Armbar on the Edge

The IJF does a pretty good job at being specific down to the minute detail of every possible case in defining the rules of olympic judo. There has been a bunch of changes in the rules in the last several years, specifically the addition of a “dynamic edge”. The rules relevant to this are defined on page 12 of this 2009 Judo Refereeing Rules. Basically any attack that starts inbounds but continues out is still valid. What’s important is that this only applies to tachi-waza (the standing part of judo) and not to newaza (the on the ground part).

In newaza, you’re inbounds as long as some part of your body or your opponent’s body is in contact with the contest area. In the video below, the commentator says otherwise.
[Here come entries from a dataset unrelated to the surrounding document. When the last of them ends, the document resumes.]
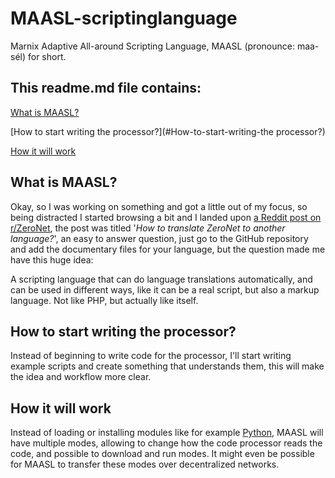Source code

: # MAASL-scriptinglanguage
 Marnix Adaptive All-around Scripting Language, MAASL (pronounce: maa-sél) for short.

## This readme.md file contains:

[What is MAASL?](#What-is-MAASL?)

[How to start writing the processor?](#How-to-start-writing-the processor?)

[How it will work]()

## What is MAASL?

Okay, so I was working on something and got a little out of my focus, so being distracted I started browsing a bit and I landed upon [a Reddit post on r/ZeroNet](https://www.reddit.com/r/zeronet/comments/fklzbv/how_to_translate_zeronet_to_another_language/), the post was titled '*How to translate ZeroNet to another language?*', an easy to answer question, just go to the GitHub repository and add the documentary files for your language, but the question made me have this huge idea:

A scripting language that can do language translations automatically, and can be used in different ways, like it can be a real script, but also a markup language. Not like PHP, but actually like itself.

## How to start writing the processor?

Instead of beginning to write code for the processor, I'll start writing example scripts and create something that understands them, this will make the idea and workflow more clear.

## How it will work

Instead of loading or installing modules like for example [Python](https://docs.python.org/3/tutorial/modules.html), MAASL will have multiple modes, allowing to change how the code processor reads the code, and possible to download and run modes. It might even be possible for MAASL to transfer these modes over decentralized networks.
What happens is this:

  1. White applies an armbar
  2. Blue rolls to his back
  3. The ref believes both to be out of bounds and calls “matte” (stop)
  4. Important: Blue did not tap
  5. The refs change their mind and give White the win.
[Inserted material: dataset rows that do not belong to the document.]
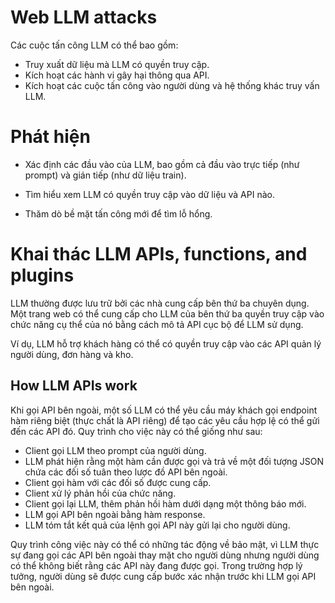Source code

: # Web LLM attacks

Các cuộc tấn công LLM có thể bao gồm:

- Truy xuất dữ liệu mà LLM có quyền truy cập.
- Kích hoạt các hành vi gây hại thông qua API.
- Kích hoạt các cuộc tấn công vào người dùng và hệ thống khác truy vấn LLM.

# Phát hiện 

- Xác định các đầu vào của LLM, bao gồm cả đầu vào trực tiếp (như prompt) và gián tiếp (như dữ liệu train).

- Tìm hiểu xem LLM có quyền truy cập vào dữ liệu và API nào.

- Thăm dò bề mặt tấn công mới để tìm lỗ hổng.

# Khai thác LLM APIs, functions, and plugins

LLM thường được lưu trữ bởi các nhà cung cấp bên thứ ba chuyên dụng. Một trang web có thể cung cấp cho LLM của bên thứ ba quyền truy cập vào chức năng cụ thể của nó bằng cách mô tả API cục bộ để LLM sử dụng.

Ví dụ, LLM hỗ trợ khách hàng có thể có quyền truy cập vào các API quản lý người dùng, đơn hàng và kho.

## How LLM APIs work

Khi gọi API bên ngoài, một số LLM có thể yêu cầu máy khách gọi endpoint hàm riêng biệt (thực chất là API riêng) để tạo các yêu cầu hợp lệ có thể gửi đến các API đó. Quy trình cho việc này có thể giống như sau:

- Client gọi LLM theo prompt của người dùng.
- LLM phát hiện rằng một hàm cần được gọi và trả về một đối tượng JSON chứa các đối số tuân theo lược đồ API bên ngoài.
- Client gọi hàm với các đối số được cung cấp.
- Client xử lý phản hồi của chức năng.
- Client gọi lại LLM, thêm phản hồi hàm dưới dạng một thông báo mới.
- LLM gọi API bên ngoài bằng hàm response.
- LLM tóm tắt kết quả của lệnh gọi API này gửi lại cho người dùng.

Quy trình công việc này có thể có những tác động về bảo mật, vì LLM thực sự đang gọi các API bên ngoài thay mặt cho người dùng nhưng người dùng có thể không biết rằng các API này đang được gọi. Trong trường hợp lý tưởng, người dùng sẽ được cung cấp bước xác nhận trước khi LLM gọi API bên ngoài.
The rules are pretty clear about there having to be contact with the mat in order for you to be counted as inbounds, so I believe White was out of bounds, but it’s a close call and certainly arguable either way.
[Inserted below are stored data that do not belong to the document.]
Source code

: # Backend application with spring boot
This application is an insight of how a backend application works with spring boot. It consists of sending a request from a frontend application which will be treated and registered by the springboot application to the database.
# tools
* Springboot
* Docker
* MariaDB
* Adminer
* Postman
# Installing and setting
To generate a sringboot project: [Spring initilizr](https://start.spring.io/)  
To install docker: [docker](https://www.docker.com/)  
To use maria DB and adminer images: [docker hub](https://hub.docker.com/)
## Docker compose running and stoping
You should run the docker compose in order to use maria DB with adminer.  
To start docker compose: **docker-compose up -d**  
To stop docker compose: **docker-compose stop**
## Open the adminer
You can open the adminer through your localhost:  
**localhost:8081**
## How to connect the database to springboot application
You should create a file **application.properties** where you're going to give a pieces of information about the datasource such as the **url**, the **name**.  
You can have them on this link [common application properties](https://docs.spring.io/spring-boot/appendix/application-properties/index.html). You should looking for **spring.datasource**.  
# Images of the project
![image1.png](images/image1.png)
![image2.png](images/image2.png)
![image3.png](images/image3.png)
0 thoughts on “Armbar on the Edge

  1. Eric

    It looks like his shoulder is still inbounds, but it is hard to say. It could have been “over” the inbounds area and not incontact with the inbounds area. I disagree with calling matte then changing their mind and giving the win. Whether the decision was right or wrong, once you make a call it has to stand. There is nothing to say the other competitor couldn’t have pulled white further out of bounds, or even escaped outright.